Mortgage data issued today showed a mixed bag of results.
Whilst the number of Spanish loans and capital lent for homes appears to be gathering momentum, total lending showed a decrease year on year.With capital being lent for the purchase of residential dwellings up annually by 37.1% the drop of 0.6% of total capital lent shows just how little is making its way into the market for business and commercial use.
Home loans when assessing actual numbers of were up 29.2% from the same month of the previous year, and average value increased by 6.1%. Average loan size for the month of February 2015 was € 109.468.
Total capital lent for the purchase of a home was 2.331 million with total new credit finding its way into the market being 3.554 million.
Home loans made up 61.7% of all capital lent by the Spanish Banks which is an unusually high share and a higher than norm percentage. The figures all suggest the house market is moving in a steady but positive direction whilst overall credit into the Spanish market remains at best stagnate.
Loans up from previous month
In another positive move home loans increased when considering the month of February against January of 2015. For the first time in 5 years the number of loans constituted increased in February on an inter-month basis, by 1.8%. Capital lent was up by 5.4% on January and the average loan size was up by 3.5%.
The capital lent, when considering the month of January to February showed the highest increase since 2011 which was the last time that February’s figures exceeded those of the month before.
Rates and types of loans
As is normal in Spain well over 90% of all home loans competed on a variable rate basis. Fixed rates remain something not normally offered by Banks or taken by Mortgagees. This trend has much to do with the level of fixed rates offered in comparison to the current variable rates, the limited range of fixed rates on offer, and the higher early redemption penalties which are always attached to fixed rate products.
Even in the instances where changes were made to existing mortgages which is also reported monthly more loans move to a variable rate than fixed.
Average interest rates dropped again and have steadily decreased for well over 12 months due to the Euribor itself deceasing and better margins being charged by the banks. Just under 90% of all loans were linked to the Euribor within the Month.
At a 3.35% average rate, overall interest is down by 18.6% on the previous year. This continuing pressure on rates is hurting the banks in Spain as the difference between what they have to pay savers and what they can lend at narrows.
Madrid, Andalucía and Cataluña regions saw the most new loans constituted which is the normal state of affairs. Andalucía however was also up a whopping 42.9% from the same month of last year. Well known for its international buyers and borrowers as well as the indigenous population Andalucía seems to be leading the recovery.

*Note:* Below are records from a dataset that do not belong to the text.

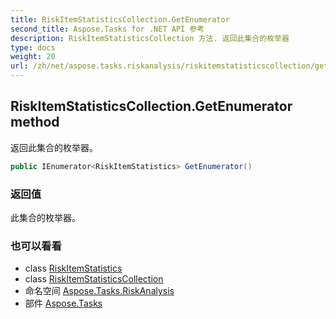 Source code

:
 ```yaml
---
title: RiskItemStatisticsCollection.GetEnumerator
second_title: Aspose.Tasks for .NET API 参考
description: RiskItemStatisticsCollection 方法. 返回此集合的枚举器
type: docs
weight: 20
url: /zh/net/aspose.tasks.riskanalysis/riskitemstatisticscollection/getenumerator/
---
```

## RiskItemStatisticsCollection.GetEnumerator method

返回此集合的枚举器。

```csharp
public IEnumerator<RiskItemStatistics> GetEnumerator()
```

### 返回值

此集合的枚举器。

### 也可以看看

* class [RiskItemStatistics](../../riskitemstatistics/)
* class [RiskItemStatisticsCollection](../)
* 命名空间 [Aspose.Tasks.RiskAnalysis](../../riskitemstatisticscollection/)
* 部件 [Aspose.Tasks](../../../)


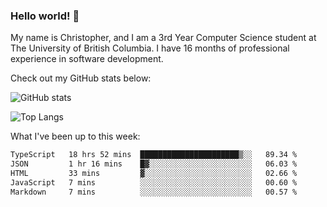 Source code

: ### Hello world! 👋
My name is Christopher, and I am a 3rd Year Computer Science student at The University of British Columbia. I have 16 months of professional experience in software development.


Check out my GitHub stats below: 

![GitHub stats](https://github-readme-stats-chrishadrian.vercel.app/api?username=chrishadrian&hide=contribs,issues&count_private=true&show_icons=true&theme=tokyonight)

![Top Langs](https://github-readme-stats-chrishadrian.vercel.app/api/top-langs/?username=chrishadrian&exclude_repo=prodify,cpsc221&layout=compact&theme=tokyonight&langs_count=4)

What I've been up to this week:
<!--START_SECTION:waka-->

```txt
TypeScript   18 hrs 52 mins  ██████████████████████▒░░   89.34 %
JSON         1 hr 16 mins    █▓░░░░░░░░░░░░░░░░░░░░░░░   06.03 %
HTML         33 mins         ▓░░░░░░░░░░░░░░░░░░░░░░░░   02.66 %
JavaScript   7 mins          ░░░░░░░░░░░░░░░░░░░░░░░░░   00.60 %
Markdown     7 mins          ░░░░░░░░░░░░░░░░░░░░░░░░░   00.57 %
```

<!--END_SECTION:waka-->
<!-- [![willianrod's wakatime stats](https://github-readme-stats.vercel.app/api/wakatime?username=chrishadrian)](https://github.com/anuraghazra/github-readme-stats) -->

<!--
- 🔭 I’m currently working on ...
- 🌱 I’m currently learning ...
- 👯 I’m looking to collaborate on ...
- 🤔 I’m looking for help with ...
- 💬 Ask me about ...
- 📫 How to reach me: ...
- 😄 Pronouns: ...
- ⚡ Fun fact: ...
-->
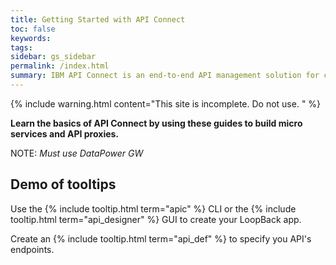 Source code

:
 ```yaml
---
title: Getting Started with API Connect
toc: false
keywords:
tags:
sidebar: gs_sidebar
permalink: /index.html
summary: IBM API Connect is an end-to-end API management solution for creating, running, managing, and securing APIs.
---
```


{% include warning.html content="This site is incomplete.  Do not use.
" %}

**Learn the basics of API Connect by using these guides to build micro services and API  proxies.**

NOTE: _Must use DataPower GW_

## Demo of tooltips

Use the {% include tooltip.html term="apic" %} CLI or the {% include tooltip.html term="api_designer" %} GUI to create your LoopBack app.

Create an {% include tooltip.html term="api_def" %} to specify you API's endpoints.
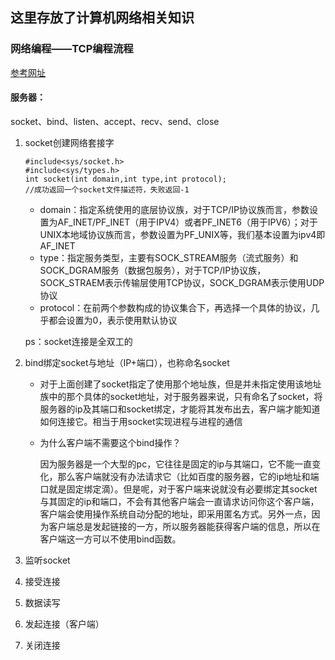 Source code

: ## 这里存放了计算机网络相关知识

### 网络编程——TCP编程流程
[参考网址](https://blog.csdn.net/Eunice_fan1207/article/details/83903148)

#### 服务器：
socket、bind、listen、accept、recv、send、close

1. socket创建网络套接字
    ```
    #include<sys/socket.h>
    #include<sys/types.h>
    int socket(int domain,int type,int protocol);
    //成功返回一个socket文件描述符，失败返回-1
    ```
    - domain：指定系统使用的底层协议族，对于TCP/IP协议族而言，参数设置为AF_INET/PF_INET（用于IPV4）或者PF_INET6（用于IPV6）；对于UNIX本地域协议族而言，参数设置为PF_UNIX等，我们基本设置为ipv4即AF_INET
    - type：指定服务类型，主要有SOCK_STREAM服务（流式服务）和SOCK_DGRAM服务（数据包服务），对于TCP/IP协议族，SOCK_STRAEM表示传输层使用TCP协议，SOCK_DGRAM表示使用UDP协议
    - protocol：在前两个参数构成的协议集合下，再选择一个具体的协议，几乎都会设置为0，表示使用默认协议

    ps：socket连接是全双工的
2. bind绑定socket与地址（IP+端口），也称命名socket
    - 对于上面创建了socket指定了使用那个地址族，但是并未指定使用该地址族中的那个具体的socket地址，对于服务器来说，只有命名了socket，将服务器的ip及其端口和socket绑定，才能将其发布出去，客户端才能知道如何连接它。相当于用socket实现进程与进程的通信
    - 为什么客户端不需要这个bind操作？
        
        因为服务器是一个大型的pc，它往往是固定的ip与其端口，它不能一直变化，那么客户端就没有办法请求它（比如百度的服务器，它的ip地址和端口就是固定绑定滴）。但是呢，对于客户端来说就没有必要绑定其socket与其固定的ip和端口，不会有其他客户端会一直请求访问你这个客户端，客户端会使用操作系统自动分配的地址，即采用匿名方式。另外一点，因为客户端总是发起链接的一方，所以服务器能获得客户端的信息，所以在客户端这一方可以不使用bind函数。
3. 监听socket
4. 接受连接
5. 数据读写
6. 发起连接（客户端）
7. 关闭连接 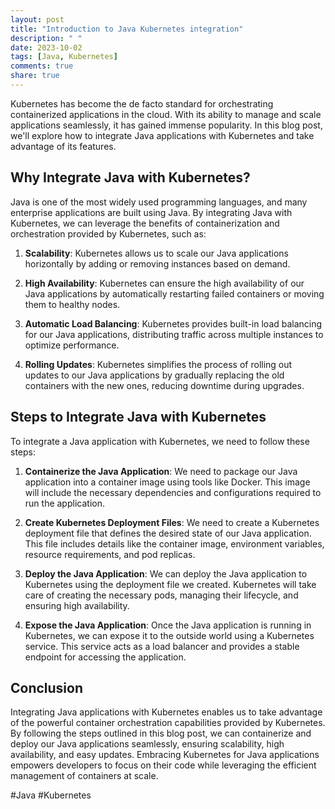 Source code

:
 ```yaml
---
layout: post
title: "Introduction to Java Kubernetes integration"
description: " "
date: 2023-10-02
tags: [Java, Kubernetes]
comments: true
share: true
---
```


Kubernetes has become the de facto standard for orchestrating containerized applications in the cloud. With its ability to manage and scale applications seamlessly, it has gained immense popularity. In this blog post, we'll explore how to integrate Java applications with Kubernetes and take advantage of its features.

## Why Integrate Java with Kubernetes?

Java is one of the most widely used programming languages, and many enterprise applications are built using Java. By integrating Java with Kubernetes, we can leverage the benefits of containerization and orchestration provided by Kubernetes, such as:

1. **Scalability**: Kubernetes allows us to scale our Java applications horizontally by adding or removing instances based on demand.

2. **High Availability**: Kubernetes can ensure the high availability of our Java applications by automatically restarting failed containers or moving them to healthy nodes.

3. **Automatic Load Balancing**: Kubernetes provides built-in load balancing for our Java applications, distributing traffic across multiple instances to optimize performance.

4. **Rolling Updates**: Kubernetes simplifies the process of rolling out updates to our Java applications by gradually replacing the old containers with the new ones, reducing downtime during upgrades.

## Steps to Integrate Java with Kubernetes

To integrate a Java application with Kubernetes, we need to follow these steps:

1. **Containerize the Java Application**: We need to package our Java application into a container image using tools like Docker. This image will include the necessary dependencies and configurations required to run the application.

2. **Create Kubernetes Deployment Files**: We need to create a Kubernetes deployment file that defines the desired state of our Java application. This file includes details like the container image, environment variables, resource requirements, and pod replicas.

3. **Deploy the Java Application**: We can deploy the Java application to Kubernetes using the deployment file we created. Kubernetes will take care of creating the necessary pods, managing their lifecycle, and ensuring high availability.

4. **Expose the Java Application**: Once the Java application is running in Kubernetes, we can expose it to the outside world using a Kubernetes service. This service acts as a load balancer and provides a stable endpoint for accessing the application.

## Conclusion

Integrating Java applications with Kubernetes enables us to take advantage of the powerful container orchestration capabilities provided by Kubernetes. By following the steps outlined in this blog post, we can containerize and deploy our Java applications seamlessly, ensuring scalability, high availability, and easy updates. Embracing Kubernetes for Java applications empowers developers to focus on their code while leveraging the efficient management of containers at scale.

#Java #Kubernetes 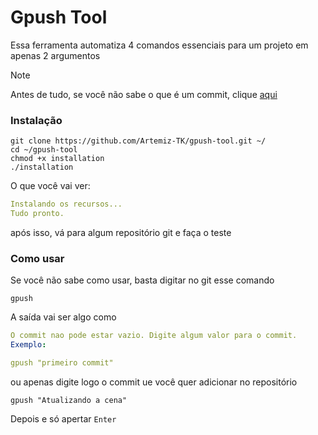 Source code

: # Gpush Tool

Essa ferramenta automatiza 4 comandos essenciais para um projeto em apenas 2 argumentos

> [!NOTE]
> Antes de tudo, se você não sabe o que é um commit, clique [aqui](./COMMIT.md)

### Instalação
```nginx
git clone https://github.com/Artemiz-TK/gpush-tool.git ~/
cd ~/gpush-tool
chmod +x installation
./installation
```

O que você vai ver:
```yaml
Instalando os recursos...
Tudo pronto.
```

após isso, vá para algum repositório git e faça o teste

### Como usar

Se você não sabe como usar, basta digitar no git esse comando

```nginx
gpush
```

A saída vai ser algo como
```yaml
O commit nao pode estar vazio. Digite algum valor para o commit.
Exemplo:

gpush "primeiro commit"
```

ou apenas digite logo o commit ue você quer adicionar no repositório

```nginx
gpush "Atualizando a cena"
```

Depois e só apertar `Enter`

In an unusual turn of events the Canaries, normally a good performer during the winter months, saw a drop of 60.8% from last year when looking at the number of new loans. This may be down to the fact that the prices of property in the Islands are low enough to encourage cash buyers and may also be down to the fact that the Spanish Banks run these areas autonomously. It is a well known fact for those in the industry that the risk and underwriting teams looking after applications in the Canary Islands are more difficult, less flexible and more likely to reject applications than in other areas of Spain.
Another month of net outflows
Total number of new loans for homes reached 21,298 in the month but this was still not enough to stop an outflow of home loans from the Banks books. Cancellations reached 26,649 in the month and whilst the gap is narrowing, given that this negative outflow of loans has now continued for over 5 years, it will be of an ongoing concern to the Spanish lenders.